Report each line of the records where "more" occurs.

Stored records
***
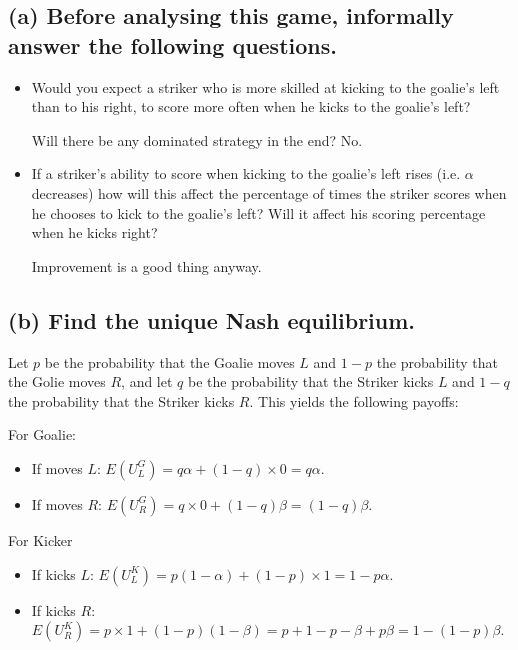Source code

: \documentclass{article}
\begin{document}
\subsection*{(a) Before analysing this game, informally answer the following questions.}

\begin{itemize}
\item Would you expect a striker who is more skilled at kicking to the goalie's left than to his right, to score more often when he kicks to the goalie's left?

\begin{mdframed}[backgroundcolor=blue!20,linecolor=white]
Will there be any dominated strategy in the end? No.
\end{mdframed}


\item If a striker's ability to score when kicking to the goalie's left rises (i.e. $\alpha$ decreases) how will this affect the percentage of times the striker scores when he chooses to kick to the goalie's left? Will it affect his scoring percentage when he kicks right?

\begin{mdframed}[backgroundcolor=blue!20,linecolor=white]
Improvement is a good thing anyway. 
\end{mdframed}

\end{itemize}




\subsection*{(b) Find the unique Nash equilibrium.}

Let $p$ be the probability that the Goalie moves $L$ and $1-p$ the probability that the Golie moves $R$, and let $q$ be the probability that the Striker kicks $L$ and $1-q$ the probability that the Striker kicks $R$. This yields the following payoffs:

\newpage

For Goalie:
\begin{itemize}
\item If moves $L$: $E(U^G_L)= q \alpha + (1-q) \times 0 = q \alpha$.
\item If moves $R$: $E(U^G_R)=q \times 0 + (1-q) \beta =(1-q) \beta$.
\end{itemize}

For Kicker
\begin{itemize}
\item If kicks $L$: $E(U^K_L) = p (1-\alpha) + (1-p)\times 1 = 1 - p\alpha$.
\item If kicks $R$: $E(U^K_R) = p\times 1 + (1-p)(1-\beta) = p + 1 - p - \beta + p\beta = 1 - (1-p)\beta$.
\end{itemize}
\end{document}
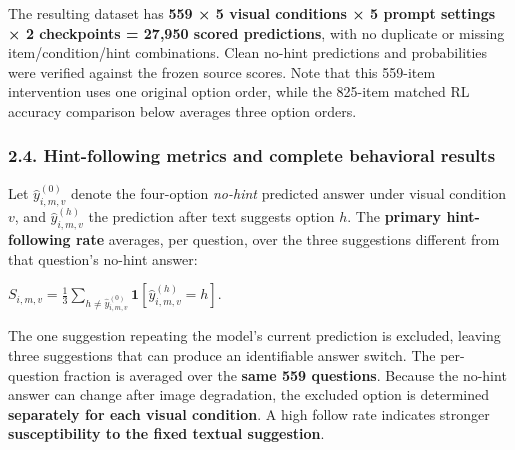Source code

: \documentclass[
  10pt,
  a4paper,
]{article}
\begin{document}
The resulting dataset has \textbf{559 × 5 visual conditions × 5 prompt
settings × 2 checkpoints = 27,950 scored predictions}, with no duplicate
or missing item/condition/hint combinations. Clean no-hint predictions
and probabilities were verified against the frozen source scores. Note
that this 559-item intervention uses one original option order, while
the 825-item matched RL accuracy comparison below averages three option
orders.

\subsubsection{2.4. Hint-following metrics and complete behavioral
results}\label{hint-following-metrics-and-complete-behavioral-results}

Let \(\widehat y_{i,m,v}^{(0)}\) denote the four-option \emph{no-hint}
predicted answer under visual condition \(v\), and
\(\widehat y_{i,m,v}^{(h)}\) the prediction after text suggests option
\(h\). The \textbf{primary hint-following rate} averages, per question,
over the three suggestions different from that question's no-hint
answer:

\(S_{i,m,v}=\frac{1}{3}\sum_{h\ne\widehat y_{i,m,v}^{(0)}}\mathbf{1}[\widehat y_{i,m,v}^{(h)}=h]\).

The one suggestion repeating the model's current prediction is excluded,
leaving three suggestions that can produce an identifiable answer
switch. The per-question fraction is averaged over the \textbf{same 559
questions}. Because the no-hint answer can change after image
degradation, the excluded option is determined \textbf{separately for
each visual condition}. A high follow rate indicates stronger
\textbf{susceptibility to the fixed textual suggestion}.
\end{document}

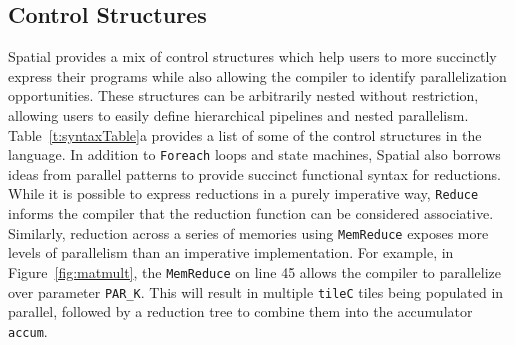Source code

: 





\subsection{Control Structures}
\label{controls}

Spatial provides a mix of control structures which help users to more succinctly express their programs while also allowing the compiler to identify parallelization opportunities.
These structures can be arbitrarily nested without restriction, allowing users to easily define hierarchical pipelines and nested parallelism. Table~\ref{t:syntaxTable}a provides a list of some of the control structures in the language. In addition to \texttt{\small{Foreach}} loops and state machines, Spatial also borrows ideas
from parallel patterns \cite{delite-tecs14, pldi13halide} to provide succinct functional syntax for reductions.
While it is possible to express
reductions in a purely imperative way, \texttt{\small{Reduce}} informs the compiler that the
reduction function can be considered associative.
Similarly, reduction across a series of memories using \texttt{\small{MemReduce}} exposes more levels of parallelism than an imperative implementation.
For example, in Figure~\ref{fig:matmult}, the \texttt{\small{MemReduce}} on line 45 allows the compiler to parallelize over parameter \texttt{\small{PAR\_K}}. This will result in multiple \texttt{\small{tileC}} tiles being populated in parallel, followed by a reduction tree to combine them into the accumulator \texttt{\small{accum}}.

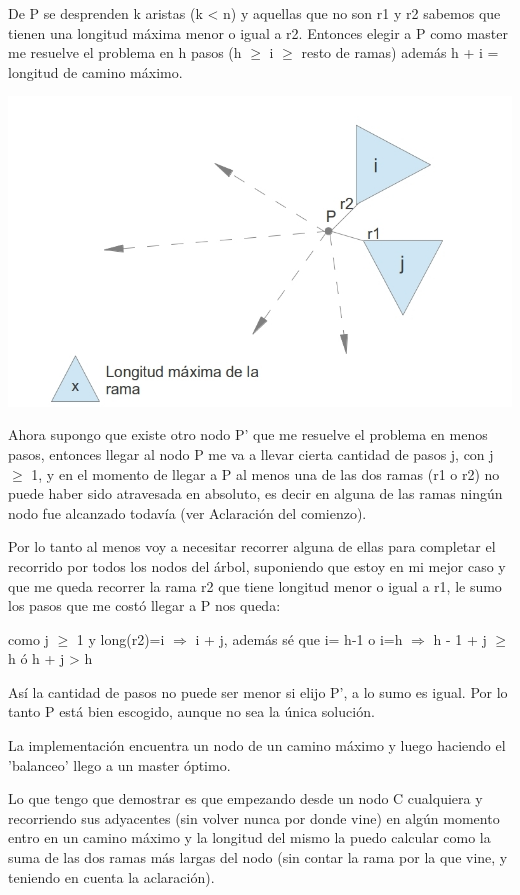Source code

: De P se desprenden k aristas (k < n) y aquellas que no son r1 y r2 sabemos que tienen una longitud máxima menor o igual a r2. Entonces elegir a P como master me resuelve el problema en h pasos (h $\geq$ i $\geq$ resto de ramas) además h + i = longitud de camino máximo.
\begin{center}
\includegraphics[scale=0.4]{ej2/2/graficos/imagen03.jpg} 
\end{center}
Ahora supongo que existe otro nodo P' que me resuelve el problema en menos pasos, entonces llegar al nodo P me va a llevar cierta cantidad de pasos j, con j $\geq$ 1, y en el momento de llegar a P al menos una de las dos ramas (r1 o r2) no puede haber sido atravesada en absoluto, es decir en alguna de las ramas ningún nodo fue alcanzado todavía (ver Aclaración del comienzo). 

Por lo tanto al menos voy a necesitar recorrer alguna de ellas para completar el recorrido por todos los nodos del árbol, suponiendo que estoy en mi mejor caso y que me queda recorrer la rama r2 que tiene longitud menor o igual a r1, le sumo los pasos que me costó llegar a P nos queda:

 como j $\geq$ 1 y long(r2)=i $\Rightarrow$ i + j, además sé que i= h-1 o i=h $\Rightarrow$  h - 1 + j $\geq$ h ó h + j > h

Así la cantidad de pasos no puede ser menor si elijo P', a lo sumo es igual. Por lo tanto P está bien escogido, aunque no sea la única solución.


La implementación encuentra un nodo de un camino máximo y luego haciendo el 'balanceo' llego a un master óptimo.

Lo que tengo que demostrar es que empezando desde un nodo C cualquiera y recorriendo sus adyacentes (sin volver nunca por donde vine) en algún momento entro en un camino máximo y la longitud del mismo la puedo calcular como la suma de las dos ramas más largas del nodo (sin contar la rama por la que vine, y teniendo en cuenta la aclaración).

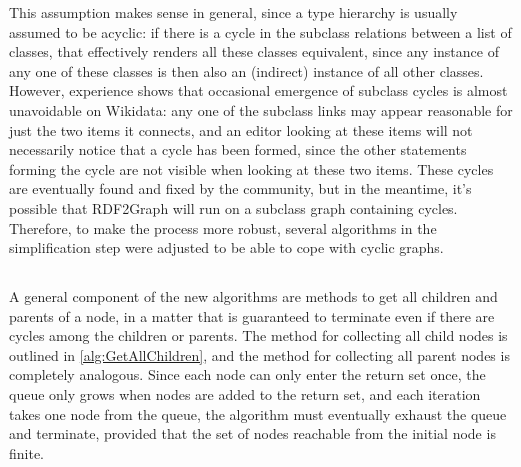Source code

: This assumption makes sense in general,
since a type hierarchy is usually assumed to be acyclic:
if there is a cycle in the subclass relations between a list of classes,
that effectively renders all these classes equivalent,
since any instance of any one of these classes is then also an (indirect) instance of all other classes.
However, experience shows %
that occasional emergence of subclass cycles is almost unavoidable on Wikidata:
any one of the subclass links may appear reasonable for just the two items it connects,
and an editor looking at these items will not necessarily notice that a cycle has been formed,
since the other statements forming the cycle are not visible when looking at these two items.
These cycles are eventually found and fixed by the community,
but in the meantime, it’s possible that RDF2Graph will run on a subclass graph containing cycles.
Therefore, to make the process more robust, %
several algorithms in the simplification step were adjusted to be able to cope with cyclic graphs.

\subsection{}
\label{subsec:RDF2Graph+Wikidata:cyclic-graphs:GetAllChildren}

A general component of the new algorithms are methods to get all children and parents of a node,
in a matter that is guaranteed to terminate even if there are cycles among the children or parents.
The method for collecting all child nodes is outlined in \cref{alg:GetAllChildren},
and the method for collecting all parent nodes is completely analogous.
Since each node can only enter the return set once,
the queue only grows when nodes are added to the return set,
and each iteration takes one node from the queue,
the algorithm must eventually exhaust the queue and terminate,
provided that the set of nodes reachable from the initial node is finite.

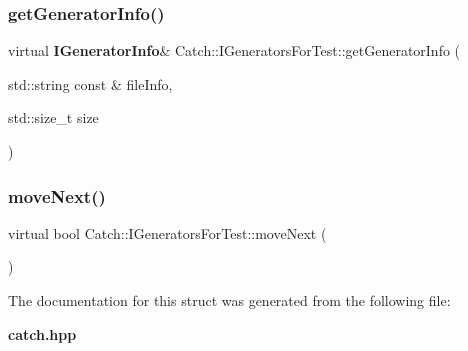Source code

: \subsubsection{get\+Generator\+Info()}
{\footnotesize\ttfamily virtual \textbf{ I\+Generator\+Info}\& Catch\+::\+I\+Generators\+For\+Test\+::get\+Generator\+Info (\begin{DoxyParamCaption}\item[{std\+::string const \&}]{file\+Info,  }\item[{std\+::size\+\_\+t}]{size }\end{DoxyParamCaption})\hspace{0.3cm}{\ttfamily [pure virtual]}}

\mbox{\label{struct_catch_1_1_i_generators_for_test_adab31832d529fc584fd63164e0a1c8ad}} 
\subsubsection{move\+Next()}
{\footnotesize\ttfamily virtual bool Catch\+::\+I\+Generators\+For\+Test\+::move\+Next (\begin{DoxyParamCaption}{ }\end{DoxyParamCaption})\hspace{0.3cm}{\ttfamily [pure virtual]}}



The documentation for this struct was generated from the following file\+:\begin{DoxyCompactItemize}
\item 
\textbf{ catch.\+hpp}\end{DoxyCompactItemize}
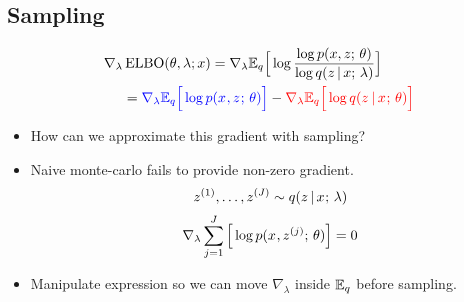 




\subsection{Sampling}


\begin{frame}
\begin{align*}
    \nabla_\lambda &\operatorname*{ELBO}(\theta, \lambda ; x) =  \nabla_\lambda \mathbb{E}_q \Big[\log \frac{\log p(x, z ; \, \theta)}{\log q (z \,|\, x ; \, \lambda)} \Big]\\
    &= {\color{blue} \nabla_\lambda {\mathbb{E}_{ q}\Big[ \log p(x^{}, z^{} ; \,\theta) \Big]}} - {\color{red} \nabla_\lambda \mathbb{E}_{ q}\Big[ \log q( z^{} \,|\, x^{} ; \, \theta) \Big]}  
\end{align*} 
\pause
\begin{itemize}
    \item How can we approximate this gradient with sampling?
    \item Naive monte-carlo fails to provide non-zero gradient.
    \[ z^{(1)}, \dots, z^{(J)} \sim q(z \,|\, x^{} ; \, \lambda) \]
 \[ \nabla_\lambda \sum_{j=1}^J \Big[ \log p(x^{}, z^{(j)} ; \, \theta) \Big] = 0\]
    \item Manipulate expression so we can move $\nabla_\lambda$ inside $\mathbb{E}_q$ before sampling.
\end{itemize}
\end{frame}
***
- [Exercise answer]:
\item Would you expect a striker who is more skilled at kicking to the goalie's left than to his right, to score more often when he kicks to the goalie's left?
Spatial provides a mix of control structures which help users to more succinctly express their programs while also allowing the compiler to identify parallelization opportunities.
Similarly, reduction across a series of memories using \texttt{\small{MemReduce}} exposes more levels of parallelism than an imperative implementation.
Therefore, to make the process more robust, %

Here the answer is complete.